The Royal Bank of Australia cut its key interest rate to a record low 1.5 percent. As anticipated, the Bank of England (BoE) also cut interest rates to help the UK economy and allay uncertainty over Brexit. In addition to lowering rates to 0.25 percent, the BoE restarted its quantitative easing program with a plan to purchase corporate bonds.

ETF & Mutual Fund Watchlist for August 3, 2016

SPDR S&P 500 (SPY)
SPDR DJIA (DIA)
iShares Core High Dividend (HDV)
Vanguard Dividend Appreciation (VIG)
Vanguard High Dividend Yield (VYM)
iShares MSCI Edge Minimum Volatility USA (USMV)
iShares 20+ Year Treasury (TLT)
iShares iBoxx $ Investment Grade Bonds (LQD)

August tends to reflect low trading volume, which could potentially lead to less liquidity in the market and increased volatility, as it did last year. Thus far, however, the market remains relatively calm. Most equities spent a third week in a holding pattern following new highs, though the Nasdaq pushed higher on strong earnings reports from Alphabet (GOOG), Apple (AAPL) and Amazon (AMZN).

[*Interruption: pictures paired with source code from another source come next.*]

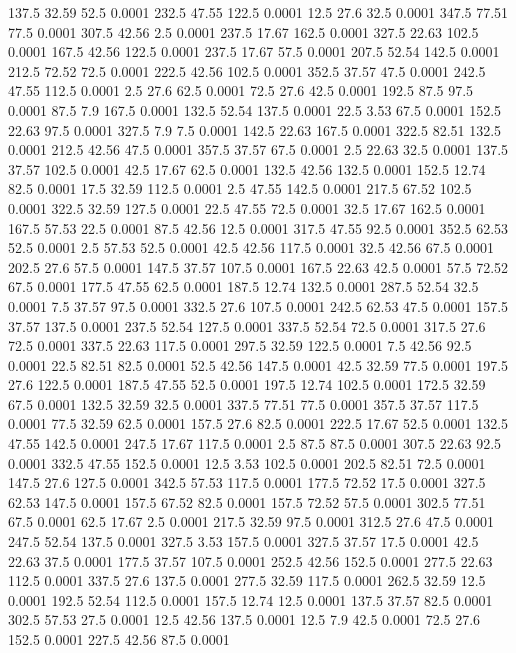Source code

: 137.5	32.59	52.5	0.0001
232.5	47.55	122.5	0.0001
12.5	27.6	32.5	0.0001
347.5	77.51	77.5	0.0001
307.5	42.56	2.5	0.0001
237.5	17.67	162.5	0.0001
327.5	22.63	102.5	0.0001
167.5	42.56	122.5	0.0001
237.5	17.67	57.5	0.0001
207.5	52.54	142.5	0.0001
212.5	72.52	72.5	0.0001
222.5	42.56	102.5	0.0001
352.5	37.57	47.5	0.0001
242.5	47.55	112.5	0.0001
2.5	27.6	62.5	0.0001
72.5	27.6	42.5	0.0001
192.5	87.5	97.5	0.0001
87.5	7.9	167.5	0.0001
132.5	52.54	137.5	0.0001
22.5	3.53	67.5	0.0001
152.5	22.63	97.5	0.0001
327.5	7.9	7.5	0.0001
142.5	22.63	167.5	0.0001
322.5	82.51	132.5	0.0001
212.5	42.56	47.5	0.0001
357.5	37.57	67.5	0.0001
2.5	22.63	32.5	0.0001
137.5	37.57	102.5	0.0001
42.5	17.67	62.5	0.0001
132.5	42.56	132.5	0.0001
152.5	12.74	82.5	0.0001
17.5	32.59	112.5	0.0001
2.5	47.55	142.5	0.0001
217.5	67.52	102.5	0.0001
322.5	32.59	127.5	0.0001
22.5	47.55	72.5	0.0001
32.5	17.67	162.5	0.0001
167.5	57.53	22.5	0.0001
87.5	42.56	12.5	0.0001
317.5	47.55	92.5	0.0001
352.5	62.53	52.5	0.0001
2.5	57.53	52.5	0.0001
42.5	42.56	117.5	0.0001
32.5	42.56	67.5	0.0001
202.5	27.6	57.5	0.0001
147.5	37.57	107.5	0.0001
167.5	22.63	42.5	0.0001
57.5	72.52	67.5	0.0001
177.5	47.55	62.5	0.0001
187.5	12.74	132.5	0.0001
287.5	52.54	32.5	0.0001
7.5	37.57	97.5	0.0001
332.5	27.6	107.5	0.0001
242.5	62.53	47.5	0.0001
157.5	37.57	137.5	0.0001
237.5	52.54	127.5	0.0001
337.5	52.54	72.5	0.0001
317.5	27.6	72.5	0.0001
337.5	22.63	117.5	0.0001
297.5	32.59	122.5	0.0001
7.5	42.56	92.5	0.0001
22.5	82.51	82.5	0.0001
52.5	42.56	147.5	0.0001
42.5	32.59	77.5	0.0001
197.5	27.6	122.5	0.0001
187.5	47.55	52.5	0.0001
197.5	12.74	102.5	0.0001
172.5	32.59	67.5	0.0001
132.5	32.59	32.5	0.0001
337.5	77.51	77.5	0.0001
357.5	37.57	117.5	0.0001
77.5	32.59	62.5	0.0001
157.5	27.6	82.5	0.0001
222.5	17.67	52.5	0.0001
132.5	47.55	142.5	0.0001
247.5	17.67	117.5	0.0001
2.5	87.5	87.5	0.0001
307.5	22.63	92.5	0.0001
332.5	47.55	152.5	0.0001
12.5	3.53	102.5	0.0001
202.5	82.51	72.5	0.0001
147.5	27.6	127.5	0.0001
342.5	57.53	117.5	0.0001
177.5	72.52	17.5	0.0001
327.5	62.53	147.5	0.0001
157.5	67.52	82.5	0.0001
157.5	72.52	57.5	0.0001
302.5	77.51	67.5	0.0001
62.5	17.67	2.5	0.0001
217.5	32.59	97.5	0.0001
312.5	27.6	47.5	0.0001
247.5	52.54	137.5	0.0001
327.5	3.53	157.5	0.0001
327.5	37.57	17.5	0.0001
42.5	22.63	37.5	0.0001
177.5	37.57	107.5	0.0001
252.5	42.56	152.5	0.0001
277.5	22.63	112.5	0.0001
337.5	27.6	137.5	0.0001
277.5	32.59	117.5	0.0001
262.5	32.59	12.5	0.0001
192.5	52.54	112.5	0.0001
157.5	12.74	12.5	0.0001
137.5	37.57	82.5	0.0001
302.5	57.53	27.5	0.0001
12.5	42.56	137.5	0.0001
12.5	7.9	42.5	0.0001
72.5	27.6	152.5	0.0001
227.5	42.56	87.5	0.0001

Many shale oil producers funded expansion with high-yield debt, growing the energy sector’s share of the high-yield debt market and high-yield index funds. When oil prices tumbled, investors repriced these energy bonds, dragging down the broader indexes. When oil began its plunge from $100 a barrel to below $30, default levels were under continuous revision. Today, investors don’t see much trouble above $40 a barrel, hence the divergence between oil prices and high-yield debt. If oil continues to slide into the $30s, however, it is likely to experience a pullback.







Fidelity Floating Rate High Income (FFRHX)
DoubleLine Core Fixed Income (DLFNX)
Thompson Bond (THOPX)
Fidelity Corporate Bond (FCBFX)
Fidelity High Income (SPHIX)

Unlike stocks, bonds are seeing some movement. FFRHX and THOPX, bond funds that aim at higher yielding credit continue to push higher. In contrast, corporate, investment-grade and pure high-yield bond funds traded lower. The divergence in high-yield and oil should be closely monitored this month.

Sector Performance

The calm market benefited consumer staples and utilities last week, which ended a period of underperformance, while energy and materials were hit by the pullback in oil prices.

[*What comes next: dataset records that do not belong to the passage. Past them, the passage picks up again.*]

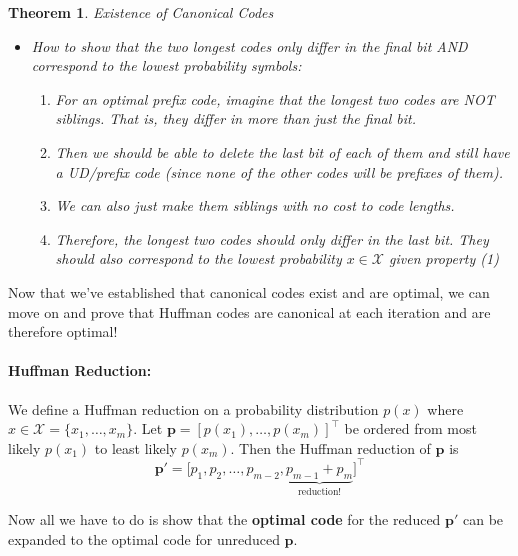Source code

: \documentclass[a4paper,12pt]{report}
\newtheorem{theorem}{Theorem}
\begin{document}
\begin{theorem}{Existence of Canonical Codes}
\begin{itemize}
\item How to show that the two longest codes only differ in the final bit AND
correspond to the lowest probability symbols: 
	\begin{enumerate}
	\item For an optimal prefix code, imagine that the longest two codes are NOT
	siblings. That is, they differ in more than just the final bit. 
	\item Then we should be able to delete the last bit of each of them and
	still have a UD/prefix code (since none of the other codes will be prefixes
	of them). 
	\item We can also just make them siblings with no cost to code lengths.
	\item Therefore, the longest two codes should only differ in the last bit.
	They should also correspond to the lowest probability $x\in \mathcal X$
	given property (1) \qedsymbol{}
	\end{enumerate}
\end{itemize}
\end{theorem}


Now that we've established that canonical codes exist and are optimal, we can
move on and prove that Huffman codes are canonical at each iteration and are
therefore optimal!

\paragraph{Huffman Reduction: } We define a Huffman reduction on a probability
distribution $p(x)$ where $x\in \mathcal X = \{x_1, \dots, x_m\}$. Let $\mathbf
p = [p(x_1), \dots, p(x_m)]^\top$ be ordered from most likely $p(x_1)$ to least
likely $p(x_m)$. Then the Huffman reduction of $\mathbf p$ is 
\begin{equation}
	\mathbf p' = \big[ p_1, p_2, \dots, p_{m-2}, \underbrace{p_{m-1} +
	p_m}_{\text{reduction!}} \big]^\top
\end{equation}

Now all we have to do is show that the \textbf{optimal code} for the reduced
$\mathbf p'$ can be expanded to the optimal code for unreduced $\mathbf p$.
\end{document}
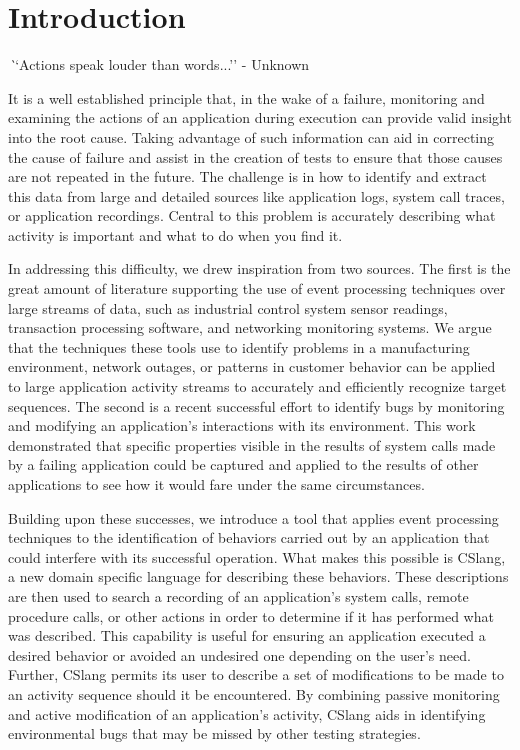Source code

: \section{Introduction}
\label{SEC:introduction}


{\textit ``Actions speak louder than words...'' - Unknown}

It is a well established principle
that, in the wake of a failure,
monitoring and examining the actions
of an application
during execution can provide valid insight
into the root cause.
Taking advantage of such information
can aid in correcting
the cause of failure
and assist in the creation
of tests to ensure
that those causes
are not repeated in the future.
The challenge is in
how to identify and extract this data
from large and detailed sources like application logs,
system call traces,
or application recordings.
Central to this problem
is accurately describing what activity is important
and what to do when you find it.

In addressing this difficulty,
we drew inspiration from two sources.
The first is
the great amount of literature
supporting the use of event
processing techniques over large streams of data, such as
industrial control system sensor readings,
transaction processing software,
and networking monitoring systems.
We argue that the techniques these tools use
to identify problems in a manufacturing environment,
network outages,
or patterns in customer behavior
can be applied
to large application activity streams to accurately
and efficiently recognize target sequences.
The second is a recent successful effort
to identify bugs by monitoring
and modifying an application's interactions with its environment.
This work demonstrated that specific properties
visible in the results of system calls
made by a failing application
could be captured and applied
to the results of other applications
to see how it would fare under the same circumstances.

Building upon these successes,
we introduce a tool
that applies event processing techniques
to the identification
of behaviors carried out by an application
that could interfere with its successful operation.
What makes this possible is CSlang,
a new domain specific language
for describing these behaviors.
These descriptions are then used
to search a recording of an application's system calls,
remote procedure calls,
or other actions in order to determine if it has
performed what was described.
This capability is useful
for ensuring an application executed a desired behavior
or avoided an undesired one
depending on the user's need.
Further, CSlang permits
its user to describe a set of modifications
to be made to an activity sequence should it be encountered.
By combining passive monitoring and active modification
of an application's activity,
CSlang aids in identifying environmental bugs
that may be missed by other testing strategies.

Healthcare subsectors also performed well. Biotechnology continues to rebound; in the past weeks, IBB and XBI broke out of its sideways trading range. Biotech now has a clear path ahead and could rally as much as 10 percent before meeting resistance again. FSPHX broke out in a similar manner as biotechnology, as reflected in the chart above. As biotech rallies and medical devices continue to achieve new all-time highs, the sector is well positioned for leadership in the last third of the year.

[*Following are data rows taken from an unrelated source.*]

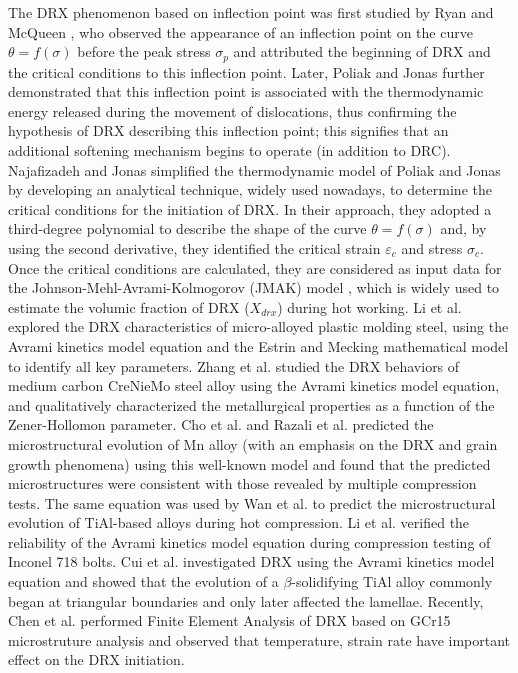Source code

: \documentclass[metals,article,submit,pdftex,moreauthors]{Definitions/mdpi}
\makeatletter
\DeclareRobustCommand{\eal}{et al.\@\xspace}
\makeatother
\begin{document}
The DRX phenomenon based on inflection point was first studied by Ryan and McQueen \cite{ryan1989dynamic,ryan1990dynamic,ryan1990flow}, who observed the appearance of an inflection point on the curve $\theta=f(\sigma)$ before the peak stress $\sigma_p$ and attributed the beginning of DRX and the critical conditions to this inflection point.
Later, Poliak and Jonas \cite{Poliak-1996,ei2003initiation,ei2003critical,jonas2003critical} further demonstrated that this inflection point is associated with the thermodynamic energy released during the movement of dislocations, thus confirming the hypothesis of DRX describing this inflection point; this signifies that an additional softening mechanism begins to operate (in addition to DRC).
Najafizadeh and Jonas \cite{najafizadeh2006predicting} simplified the thermodynamic model of Poliak and Jonas by developing an analytical technique, widely used nowadays, to determine the critical conditions for the initiation of DRX.
In their approach, they adopted a third-degree polynomial to describe the shape of the curve $\theta=f(\sigma)$ and, by using the second derivative, they identified the critical strain $\varepsilon_c$ and stress $\sigma_c$.
Once the critical conditions are calculated, they are considered as input data for the Johnson-Mehl-Avrami-Kolmogorov (JMAK) model \cite{Avrami-1939}, which is widely used to estimate the volumic fraction of DRX ($X_{drx}$) during hot working.
Li \eal \cite{li2015experimental} explored the DRX characteristics of micro-alloyed plastic molding steel, using the Avrami kinetics model equation and the Estrin and Mecking mathematical model \cite{estrin1984unified,mecking1981kinetics} to identify all key parameters.
Zhang \eal \cite{zhang2016kinetics} studied the DRX behaviors of medium carbon CreNieMo steel alloy using the Avrami kinetics model equation, and qualitatively characterized the metallurgical properties as a function of the Zener-Hollomon parameter.
Cho \eal \cite{cho2005prediction} and Razali \eal \cite{razali2021new} predicted the microstructural evolution of Mn alloy (with an emphasis on the DRX and grain growth phenomena) using this well-known model and found that the predicted microstructures were consistent with those revealed by multiple compression tests.
The same equation was used by Wan \eal \cite{wan2017experimental} to predict the microstructural evolution of TiAl-based alloys during hot compression.
Li \eal \cite{li2018finite} verified the reliability of the Avrami kinetics model equation during compression testing of Inconel 718 bolts.
Cui \eal \cite{cui2016hot} investigated DRX using the Avrami kinetics model equation and showed that the evolution of a $\beta$-solidifying TiAl alloy commonly began at triangular boundaries and only later affected the lamellae.
Recently, Chen \eal \cite{chen2023finite} performed Finite Element Analysis of DRX based on GCr15 microstruture analysis and observed that temperature, strain rate have important effect on the DRX initiation.
\end{document}
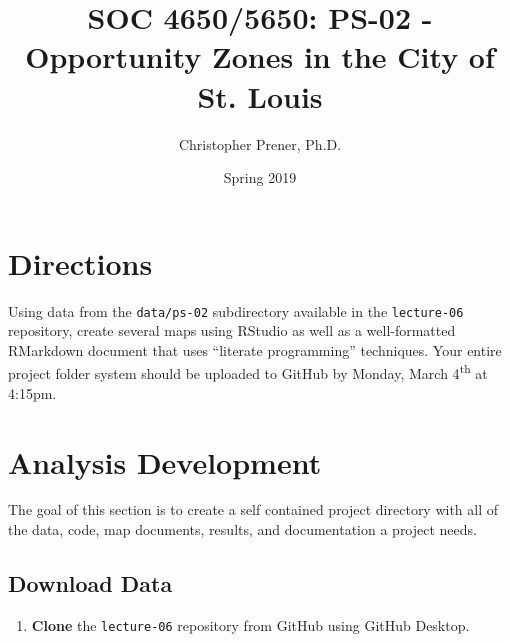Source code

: \documentclass{tufte-handout}
\title{SOC 4650/5650: PS-02 - Opportunity Zones in the City of St. Louis}
\author{Christopher Prener, Ph.D.}
\date{Spring 2019}
\begin{document}
\maketitle %

\vspace{5mm}
\section{Directions}
Using data from the \texttt{data/ps-02} subdirectory available in the \texttt{lecture-06} repository, create several maps using RStudio as well as a well-formatted RMarkdown document that uses ``literate programming'' techniques. Your entire project folder system should be uploaded to GitHub by Monday, March 4\textsuperscript{th} at 4:15pm.

\vspace{5mm}
\section{Analysis Development}
The goal of this section is to create a self contained project directory with all of the data, code, map documents, results, and documentation a project needs.

\vspace{3mm}
\subsection{Download Data}
\begin{enumerate}[label=\alph*.]
\item \textbf{Clone} the \texttt{lecture-06} repository from GitHub using GitHub Desktop.
\end{enumerate}

\vspace{3mm}
\end{document}
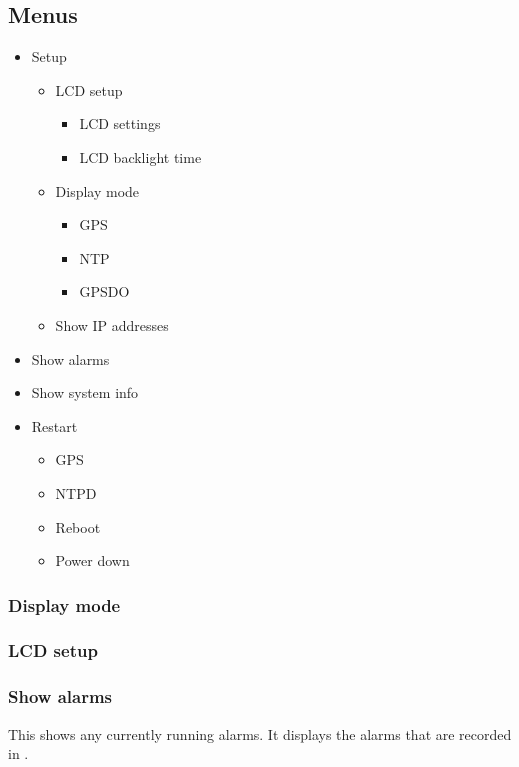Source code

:\subsection{Menus}

\begin{itemize}
	\item Setup
		\begin{itemize}
			\item LCD setup
				\begin{itemize}
					\item LCD settings
					\item LCD backlight time
				\end{itemize}
			\item Display mode
				\begin{itemize}
					\item GPS
					\item NTP
					\item GPSDO
				\end{itemize}
			\item Show IP addresses
		\end{itemize}
		
	\item Show alarms
	\item Show system info
	\item Restart
		\begin{itemize}
			\item GPS
			\item NTPD
			\item Reboot
			\item Power down
		\end{itemize}
\end{itemize}

\subsubsection{Display mode}

\subsubsection{LCD setup}


\subsubsection{Show alarms}

This shows any currently running alarms.
It displays the alarms that are recorded in .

The Nasdaq fueled the outperformance of growth shares. Energy also weighed on value, as did financials following the slide in interest rates from late June to early July. Nevertheless, value remains in a relative uptrend since taking the lead in late January.

Housing faded after making a new post-2006 high a week ago, but still trades higher than it has for most of the past year. There is no major housing data in the next week.






SPDR Energy (XLE)
First Trust ISE-Revere Natural Gas (FCG)
Market Vectors Gold Miners (GDX)
Market Vectors Steel (SLX)
Market Vectors Coal (KOL)

The wide gap between oil, natural gas and energy equities has closed, as illustrated in the YTD performance charts.  The extremely volatile natural gas price is still a bit of an outlier, but crude oil, XLE and FCG are all within 4 percentage points in 2016.

Gasoline inventories remain the chief concern for the oil market. Saudi Arabia slashed oil prices for Asian customers over the weekend, pulling West Texas Intermediate Crude to a $39 handle before a small rebound on Wednesday.